TERRELL'S TUNEUP: Stayin' Revived

A version of this was published in The Santa Fe New Mexican
April 8, 2011


No, it wasn’t just a fad. The most recent “soul revival” began erupting some time after the beginning of the new century. As I’ve said before, at any given time in the past few decades there has probably always been some kind of soul music revival going on somewhere.

And as far as I’m concerned, that’s a good thing.

Sharon Jones has come as close to mainstream success as any independent artist can achieve these days. She and her label mates at Daptone Records keep cranking out exciting music.

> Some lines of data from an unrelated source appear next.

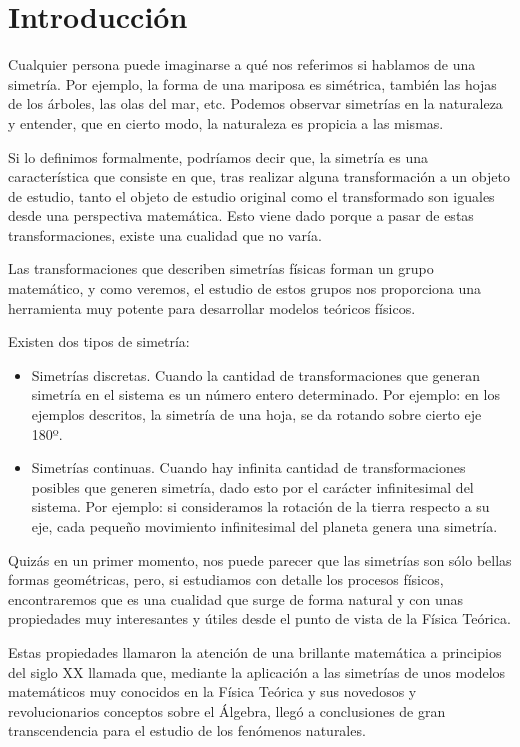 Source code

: \section{Introducción}\label{sec:introduccion}

Cualquier persona puede imaginarse a qué nos referimos si hablamos de una simetría. Por ejemplo, la forma de una mariposa es simétrica, también las hojas de los árboles, las olas del mar, etc. Podemos observar simetrías en la naturaleza y entender, que en cierto modo, la naturaleza es propicia a las mismas.

Si lo definimos formalmente, podríamos decir que, la simetría es una característica que consiste en que, tras realizar alguna transformación a un objeto de estudio, tanto el objeto de estudio original como el transformado son iguales desde una perspectiva matemática. Esto viene dado porque a pasar de estas transformaciones, existe una cualidad que no varía.

Las transformaciones que describen simetrías físicas forman un grupo matemático, y como veremos, el estudio de estos grupos nos proporciona una herramienta muy potente para desarrollar modelos teóricos físicos.

Existen dos tipos de simetría:
\begin{itemize}
    \item Simetrías discretas. Cuando la cantidad de transformaciones que generan simetría en el sistema es un número entero determinado. Por ejemplo: en los ejemplos descritos, la simetría de una hoja, se da rotando sobre cierto eje 180º.
    \item Simetrías continuas. Cuando hay infinita cantidad de transformaciones posibles que generen simetría, dado esto por el carácter infinitesimal del sistema. Por ejemplo: si consideramos la rotación de la tierra respecto a su eje, cada pequeño movimiento infinitesimal del planeta genera una simetría.
\end{itemize}

Quizás en un primer momento, nos puede parecer que las simetrías son sólo bellas formas geométricas, pero, si estudiamos con detalle los procesos físicos, encontraremos que es una cualidad que surge de forma natural y con unas propiedades muy interesantes y útiles desde el punto de vista de la Física Teórica.

Estas propiedades llamaron la atención de una brillante matemática a principios del siglo XX llamada  que, mediante la aplicación a las simetrías de unos modelos matemáticos muy conocidos en la Física Teórica y sus novedosos y revolucionarios conceptos sobre el Álgebra, llegó a conclusiones de gran transcendencia para el estudio de los fenómenos naturales.

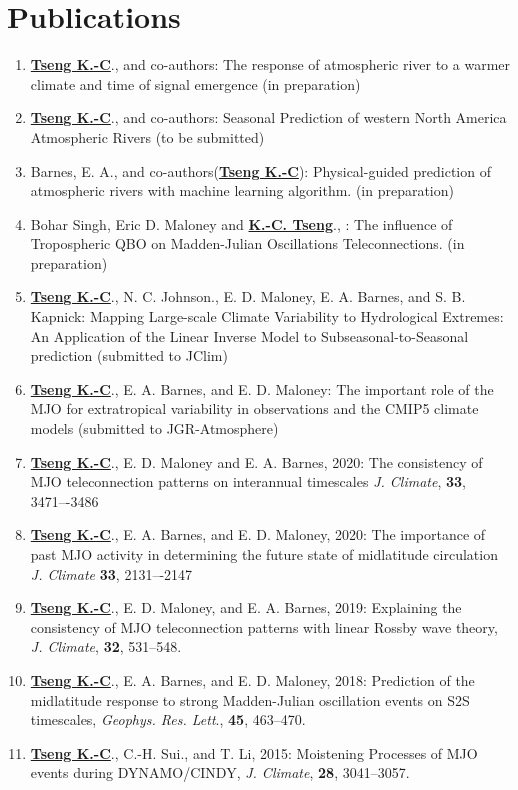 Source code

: \documentclass{article}
\begin{document}
\section{\color{airforceblue}Publications}
\begin{enumerate}
	\item \normalsize{\bf{\underline{Tseng K.-C}}}., and co-authors: The response of atmospheric river to a warmer climate and time of signal emergence (in preparation) \par
    \item \normalsize{\bf{\underline{Tseng K.-C}}}., and co-authors: Seasonal Prediction of western North America Atmospheric Rivers (to be submitted)\par
	\item Barnes, E. A., and co-authors(\normalsize{\bf{\underline{Tseng K.-C}}}): Physical-guided prediction of atmospheric rivers with machine learning algorithm. (in preparation)  \par
	\item Bohar Singh, Eric D. Maloney and \normalsize{\bf{\underline{K.-C. Tseng}}}., : The influence of Tropospheric QBO on Madden-Julian Oscillations Teleconnections. (in preparation)  \par 
	\item \normalsize{\bf{\underline{Tseng K.-C}}}., N. C. Johnson., E. D. Maloney, E. A. Barnes, and S. B. Kapnick: Mapping Large-scale Climate Variability to Hydrological Extremes: An Application of the Linear Inverse Model to Subseasonal-to-Seasonal prediction (submitted to JClim) 	
	\item \normalsize{\bf{\underline{Tseng K.-C}}}., E. A. Barnes, and E. D. Maloney: The important role of the MJO for extratropical variability in observations and the CMIP5 climate models (submitted to JGR-Atmosphere)   
	\item \normalsize{\bf{\underline{Tseng K.-C}}}., E. D. Maloney and E. A. Barnes, 2020: The consistency of MJO teleconnection patterns on interannual timescales \textit{J. Climate}, \normalsize{\bf{33}}, 3471–-3486
	\item \normalsize{\bf{\underline{Tseng K.-C}}}., E. A. Barnes, and E. D. Maloney, 2020: The importance of past MJO activity in determining the future state of midlatitude circulation  \textit{J. Climate} \normalsize{\bf{33}}, 2131–-2147
	\item \normalsize{\bf{\underline{Tseng K.-C}}}., E. D. Maloney, and E. A. Barnes, 2019: Explaining the consistency of MJO teleconnection patterns with linear Rossby wave theory, \textit{J. Climate}, \normalsize{\bf{32}}, 531--548.
	\item \normalsize{\bf{\underline{Tseng K.-C}}}., E. A. Barnes, and E. D. Maloney, 2018: Prediction of the midlatitude response to strong Madden-Julian oscillation events on S2S timescales, \textit{Geophys. Res. Lett}., \normalsize{\bf{45}}, 463--470. \par
	\item \normalsize{\bf{\underline{Tseng K.-C}}}., C.-H. Sui., and T. Li, 2015: Moistening Processes of MJO events during DYNAMO/CINDY, \textit{J. Climate}, \normalsize{\bf{28}}, 3041--3057.
    \end{enumerate}
\end{document}
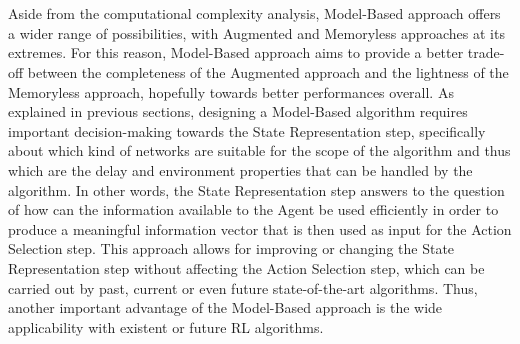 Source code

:                 \\\\
                Aside from the computational complexity analysis, Model-Based approach offers a wider range of possibilities, with Augmented and Memoryless approaches at its extremes. For this reason, Model-Based approach aims to provide a better trade-off between the completeness of the Augmented approach and the lightness of the Memoryless approach, hopefully towards better performances overall. As explained in previous sections, designing a Model-Based algorithm requires important decision-making towards the State Representation step, specifically about which kind of networks are suitable for the scope of the algorithm and thus which are the delay and environment properties that can be handled by the algorithm. In other words, the State Representation step answers to the question of how can the information available to the Agent be used efficiently in order to produce a meaningful information vector that is then used as input for the Action Selection step. This approach allows for improving or changing the State Representation step without affecting the Action Selection step, which can be carried out by past, current or even future state-of-the-art algorithms. Thus, another important advantage of the Model-Based approach is the wide applicability with existent or future RL algorithms.
                
                    
                    
                    
                    
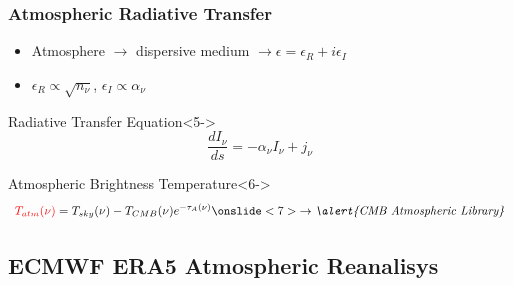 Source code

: \documentclass[10pt,aspectratio=169]{beamer}
\begin{document}
\begin{frame}
\frametitle{Atmospheric Radiative Transfer}

\begin{itemize}
\item<1-3,5-> Atmosphere $\rightarrow$ \alert{dispersive} medium $\rightarrow \epsilon = \epsilon_R + i\epsilon_I$
\item<2-3,5-> $\epsilon_R \propto \sqrt{n_\nu}$,
          \quad $\epsilon_I \propto \alpha_\nu$ 
\end{itemize}


\begin{block}{Radiative Transfer Equation}<5->
\begin{equation}
\frac{dI_\nu}{ds} = -\alpha_\nu I_\nu + j_\nu
\end{equation}
\end{block}

\begin{block}{Atmospheric Brightness Temperature}<6->%
\begin{equation}
\textcolor{red}{T_{atm}(\nu)} = T_{sky}(\nu) - T_{CMB}(\nu)e^{-\tau_A(\nu)}%
\onslide<7>{\rightarrow \textit{\alert{CMB Atmospheric Library}}}%
\end{equation}%
\end{block}%

\end{frame}

\subsection{ECMWF ERA5 Atmospheric Reanalisys}
\end{document}
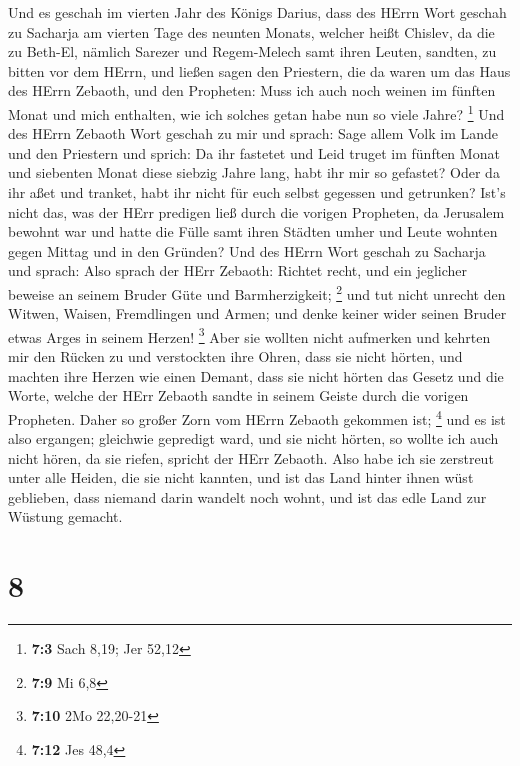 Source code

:  Und es geschah im vierten Jahr des Königs Darius, dass
des HErrn Wort geschah zu Sacharja am vierten Tage des neunten Monats,
welcher heißt Chislev,  da die zu Beth-El, nämlich Sarezer
und Regem-Melech samt ihren Leuten, sandten, zu bitten vor dem HErrn,
 und ließen sagen den Priestern, die da waren um das Haus
des HErrn Zebaoth, und den Propheten: Muss ich auch noch weinen im
fünften Monat und mich enthalten, wie ich solches getan habe nun so
viele Jahre? \footnote{\textbf{7:3} Sach 8,19; Jer 52,12} 
Und des HErrn Zebaoth Wort geschah zu mir und sprach: 
Sage allem Volk im Lande und den Priestern und sprich: Da ihr fastetet
und Leid truget im fünften Monat und siebenten Monat diese siebzig Jahre
lang, habt ihr mir so gefastet?  Oder da ihr aßet und
tranket, habt ihr nicht für euch selbst gegessen und getrunken?
 Ist's nicht das, was der HErr predigen ließ durch die
vorigen Propheten, da Jerusalem bewohnt war und hatte die Fülle samt
ihren Städten umher und Leute wohnten gegen Mittag und in den Gründen?
 Und des HErrn Wort geschah zu Sacharja und sprach:
 Also sprach der HErr Zebaoth: Richtet recht, und ein
jeglicher beweise an seinem Bruder Güte und Barmherzigkeit; \footnote{\textbf{7:9}
  Mi 6,8}  und tut nicht unrecht den Witwen, Waisen,
Fremdlingen und Armen; und denke keiner wider seinen Bruder etwas Arges
in seinem Herzen! \footnote{\textbf{7:10} 2Mo 22,20-21} 
Aber sie wollten nicht aufmerken und kehrten mir den Rücken zu und
verstockten ihre Ohren, dass sie nicht hörten,  und
machten ihre Herzen wie einen Demant, dass sie nicht hörten das Gesetz
und die Worte, welche der HErr Zebaoth sandte in seinem Geiste durch die
vorigen Propheten. Daher so großer Zorn vom HErrn Zebaoth gekommen ist;
\footnote{\textbf{7:12} Jes 48,4}  und es ist also
ergangen; gleichwie gepredigt ward, und sie nicht hörten, so wollte ich
auch nicht hören, da sie riefen, spricht der HErr Zebaoth.
 Also habe ich sie zerstreut unter alle Heiden, die sie
nicht kannten, und ist das Land hinter ihnen wüst geblieben, dass
niemand darin wandelt noch wohnt, und ist das edle Land zur Wüstung
gemacht.

\hypertarget{section-7}{%
\section{8}\label{section-7}}

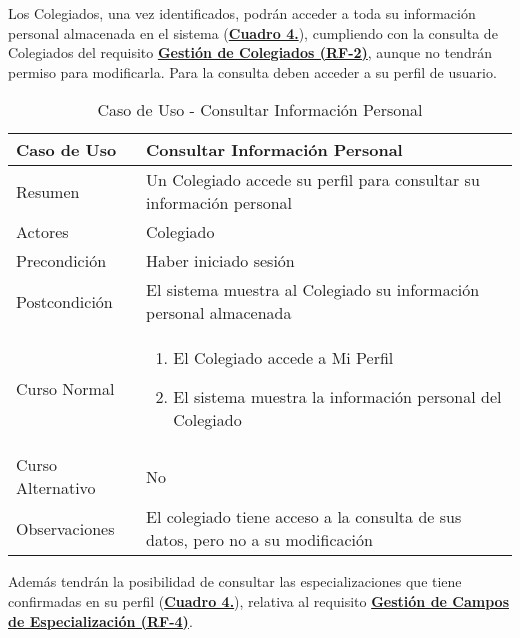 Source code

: \addtocounter{tabla}{1}
Los Colegiados, una vez identificados, podrán acceder a toda su información personal almacenada en el sistema (\textbf{\hyperref[tab:cucConsultaInfoPersonal]{Cuadro 4.}}), cumpliendo con la consulta de Colegiados del requisito \textbf{\hyperref[tab:rfGestColeg]{Gestión de Colegiados (RF-2)}}, aunque no tendrán permiso para modificarla. Para la consulta deben acceder a su perfil de usuario.

\begin{table}[!htbp]
  \centering  \addtocounter{casouso}{1}
  \begin{tabular}{|l | p{100mm}|}
    \textbf{Caso de Uso}  & \textbf{Consultar Información Personal} \\ \hline
    Resumen 		 & Un Colegiado accede su perfil para consultar su información personal \\ \hline
    Actores  		 & Colegiado \\ \hline
    Precondición  	 & Haber iniciado sesión \\ \hline
    Postcondición  	 & El sistema muestra al Colegiado su información personal almacenada \\ \hline
    Curso Normal   	 & \begin{enumerate}
	  \item El Colegiado accede a Mi Perfil
	  \item El sistema muestra la información personal del Colegiado
    \end{enumerate}  \\ \hline
    Curso Alternativo  & No  \\ \hline
    Observaciones 	 & El colegiado tiene acceso a la consulta de sus datos, pero no a su modificación \\ \hline
  \end{tabular}
  \caption{Caso de Uso  - Consultar Información Personal}
  \label{tab:cucConsultaInfoPersonal}
\end{table}
\FloatBarrier

\addtocounter{tabla}{1}
Además tendrán la posibilidad de consultar las especializaciones que tiene confirmadas en su perfil (\textbf{\hyperref[tab:cucConsultaEspec]{Cuadro 4.}}), relativa al requisito \textbf{\hyperref[tab:rfGestEspec]{Gestión de Campos de Especialización (RF-4)}}.

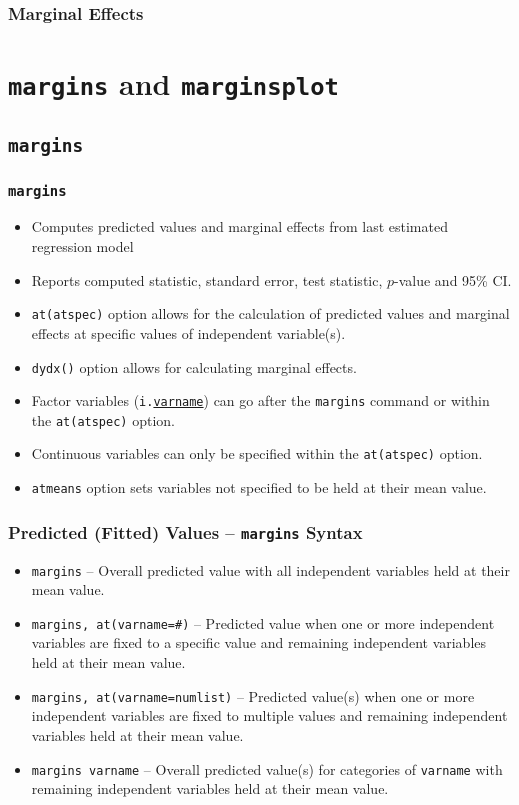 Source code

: \documentclass{beamer}
\begin{document}
\begin{frame}
	\frametitle{Marginal Effects}
		\begin{figure}[p]
			\centering
			\label{fig:fig1}
		\end{figure}
\end{frame}

\section{\texttt{margins} and \texttt{marginsplot}}
\subsection{\texttt{margins}}

\begin{frame}
	\frametitle{\texttt{margins}}
	\begin{itemize}
		\item Computes predicted values and marginal effects from last estimated regression model
		\item Reports computed statistic, standard error, test statistic, $p$-value and 95\% CI.
		\item \texttt{at(atspec)} option allows for the calculation of predicted values and marginal effects at specific values of independent variable(s).
		\item \texttt{dydx()} option allows for calculating marginal effects.
		\item Factor variables (\texttt{i.\underline{varname}}) can go after the \texttt{margins} command or within the \texttt{at(atspec)} option.
		\item Continuous variables can only be specified within the \texttt{at(atspec)} option.
		\item \texttt{atmeans} option sets variables not specified to be held at their mean value.
	\end{itemize}
\end{frame}

\begin{frame}
	\frametitle{Predicted (Fitted) Values -- \texttt{margins} Syntax}
		\begin{itemize}
			\item \texttt{margins} -- Overall predicted value with all independent variables held at their mean value.
			\item \texttt{margins, at(varname=\#)} -- Predicted value when one or more independent variables are fixed to a specific value and remaining independent variables held at their mean value.
			\item \texttt{margins, at(varname=numlist)} -- Predicted value(s) when one or more independent variables are fixed to multiple values and remaining independent variables held at their mean value.
			\item \texttt{margins varname} -- Overall predicted value(s) for categories of \texttt{varname} with remaining independent variables held at their mean value.
		\end{itemize}
\end{frame}
\end{document}

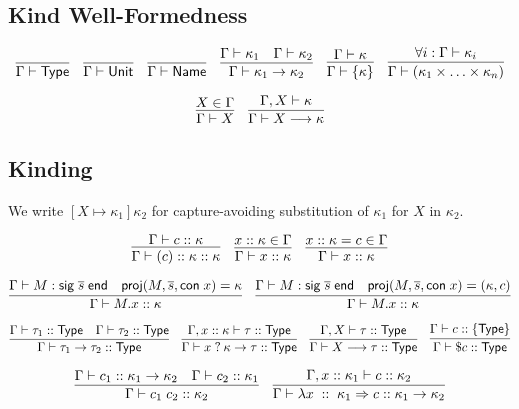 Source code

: \documentclass{article}
\newcommand{\mt}[1]{\mathsf{#1}}
\begin{document}
\subsection{Kind Well-Formedness}

$$\infer{\Gamma \vdash \mt{Type}}{}
\quad \infer{\Gamma \vdash \mt{Unit}}{}
\quad \infer{\Gamma \vdash \mt{Name}}{}
\quad \infer{\Gamma \vdash \kappa_1 \to \kappa_2}{
  \Gamma \vdash \kappa_1
  & \Gamma \vdash \kappa_2
}
\quad \infer{\Gamma \vdash \{\kappa\}}{
  \Gamma \vdash \kappa
}
\quad \infer{\Gamma \vdash (\kappa_1 \times \ldots \times \kappa_n)}{
  \forall i: \Gamma \vdash \kappa_i
}$$

$$\infer{\Gamma \vdash X}{
  X \in \Gamma
}
\quad \infer{\Gamma \vdash X \longrightarrow \kappa}{
  \Gamma, X \vdash \kappa
}$$

\subsection{Kinding}

We write $[X \mapsto \kappa_1]\kappa_2$ for capture-avoiding substitution of $\kappa_1$ for $X$ in $\kappa_2$.

$$\infer{\Gamma \vdash (c) :: \kappa :: \kappa}{
  \Gamma \vdash c :: \kappa
}
\quad \infer{\Gamma \vdash x :: \kappa}{
  x :: \kappa \in \Gamma
}
\quad \infer{\Gamma \vdash x :: \kappa}{
  x :: \kappa = c \in \Gamma
}$$

$$\infer{\Gamma \vdash M.x :: \kappa}{
  \Gamma \vdash M : \mt{sig} \; \overline{s} \; \mt{end}
  & \mt{proj}(M, \overline{s}, \mt{con} \; x) = \kappa
}
\quad \infer{\Gamma \vdash M.x :: \kappa}{
  \Gamma \vdash M : \mt{sig} \; \overline{s} \; \mt{end}
  & \mt{proj}(M, \overline{s}, \mt{con} \; x) = (\kappa, c)
}$$

$$\infer{\Gamma \vdash \tau_1 \to \tau_2 :: \mt{Type}}{
  \Gamma \vdash \tau_1 :: \mt{Type}
  & \Gamma \vdash \tau_2 :: \mt{Type}
}
\quad \infer{\Gamma \vdash x \; ? \: \kappa \to \tau :: \mt{Type}}{
  \Gamma, x :: \kappa \vdash \tau :: \mt{Type}
}
\quad \infer{\Gamma \vdash X \longrightarrow \tau :: \mt{Type}}{
  \Gamma, X \vdash \tau :: \mt{Type}
}
\quad \infer{\Gamma \vdash \$c :: \mt{Type}}{
  \Gamma \vdash c :: \{\mt{Type}\}
}$$

$$\infer{\Gamma \vdash c_1 \; c_2 :: \kappa_2}{
  \Gamma \vdash c_1 :: \kappa_1 \to \kappa_2
  & \Gamma \vdash c_2 :: \kappa_1
}
\quad \infer{\Gamma \vdash \lambda x \; :: \; \kappa_1 \Rightarrow c :: \kappa_1 \to \kappa_2}{
  \Gamma, x :: \kappa_1 \vdash c :: \kappa_2
}$$
\end{document}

Bettye LaVette is now getting the recognition she deserved in the late ’60s.

Meanwhile, the likes of Lee Fields, Charles Walker and The Dynamites, Wiley and The Checkmates, J.C. Brooks and The Uptown Sound, and The Diplomats of Solid Sound — not to mention soul crazies like King Khan and The Shrines — roam the planet.

The cool thing, especially with some of the younger warriors in this movement (if you can call it that), is that the best of them aren’t out to merely re-create those glorious Stax/Volt days of yore. You’ll hear the energy of punk rock, the rawness of gutbucket blues, and all sorts of stray influences that keep the sound vital and refreshing.

Here are some recent rock ’n’ soul-drenched CDs that have had me in a cold sweat lately:

* Scandalous by Black Joe Lewis & The Honeybears. This highly anticipated album by the Austin band is the follow-up to the group’s acclaimed 2009 debut, Tell ’Em What Your Name Is. In a recent interview with The Boston Globe, the producer of the album, Jim Eno (also the drummer of Spoon), said he consciously emphasized The Honeybears’ punk influence.

Indeed, several songs sound more like hard rock than sweet soul. “Jesus Took My Hand,” for instance, sounds less like gospel than Black Keys-style minimalist blues-rock. The same is true with “You Been Lyin’,” on which Lewis is backed by a Dallas gospel group called The Relatives.

“The Ballad of Jimmy Tanks,” dominated by the guitars of Zach Ernst and Lewis, sounds like a pumped-up take on some long-lost, primal Junior Kimbrough song. And speaking of blues, it would appear that Lewis and the band had Mississippi in mind on the song “Messin’.” This one owes a lot to Elmore James and John Lee Hooker.

There is a cover song on the album — a passionate take on “Since I Met You Baby.” This song, written by Texas bluesman Ivory Joe Hunter, has been passed back and forth between blues, country, and rock artists for decades. Jerry Lee Lewis, B.B. King, Freddy Fender, Sam Cooke, and even Bobby Vee have taken their turn with this classic. The Honeybears do a slow, swaying take on the tune as Black Joe shouts the lyrics.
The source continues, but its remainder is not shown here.